• **EXERCISE**
Before writing anything, find the line that contains "version (task 1):**", then retype the entries below exactly from their first line through that one, without pictures.

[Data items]

Start of Block

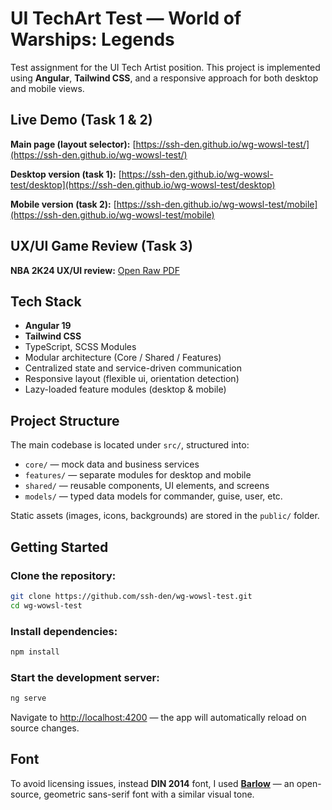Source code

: # UI TechArt Test — World of Warships: Legends

Test assignment for the UI Tech Artist position.
This project is implemented using **Angular**, **Tailwind CSS**, and a responsive approach for both desktop and mobile views.

## Live Demo (Task 1 & 2)

**Main page (layout selector):**
[https://ssh-den.github.io/wg-wowsl-test/](https://ssh-den.github.io/wg-wowsl-test/)

**Desktop version (task 1):**
[https://ssh-den.github.io/wg-wowsl-test/desktop](https://ssh-den.github.io/wg-wowsl-test/desktop)

**Mobile version (task 2):**
[https://ssh-den.github.io/wg-wowsl-test/mobile](https://ssh-den.github.io/wg-wowsl-test/mobile)

## UX/UI Game Review (Task 3)

**NBA 2K24 UX/UI review:** [Open Raw PDF](https://raw.githubusercontent.com/ssh-den/wg-wowsl-test/main/NBA_2K24_UX_UI_Review.pdf)

## Tech Stack

- **Angular 19**
- **Tailwind CSS**
- TypeScript, SCSS Modules
- Modular architecture (Core / Shared / Features)
- Centralized state and service-driven communication
- Responsive layout (flexible ui, orientation detection)
- Lazy-loaded feature modules (desktop & mobile)

## Project Structure

The main codebase is located under `src/`, structured into:

- `core/` — mock data and business services
- `features/` — separate modules for desktop and mobile
- `shared/` — reusable components, UI elements, and screens
- `models/` — typed data models for commander, guise, user, etc.

Static assets (images, icons, backgrounds) are stored in the `public/` folder.

## Getting Started

### Clone the repository:

```bash
git clone https://github.com/ssh-den/wg-wowsl-test.git
cd wg-wowsl-test
```

### Install dependencies:

```bash
npm install
```

### Start the development server:

```bash
ng serve
```

Navigate to [http://localhost:4200](http://localhost:4200) — the app will automatically reload on source changes.

## Font

To avoid licensing issues, instead **DIN 2014** font,  I used [**Barlow**](https://fonts.google.com/specimen/Barlow) — an open-source, geometric sans-serif font with a similar visual tone.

End of Block

• **RESPONSE TO THIS TASK**
Source code

: # UI TechArt Test — World of Warships: Legends

Test assignment for the UI Tech Artist position.
This project is implemented using **Angular**, **Tailwind CSS**, and a responsive approach for both desktop and mobile views.

## Live Demo (Task 1 & 2)

**Main page (layout selector):**
[https://ssh-den.github.io/wg-wowsl-test/](https://ssh-den.github.io/wg-wowsl-test/)

**Desktop version (task 1):**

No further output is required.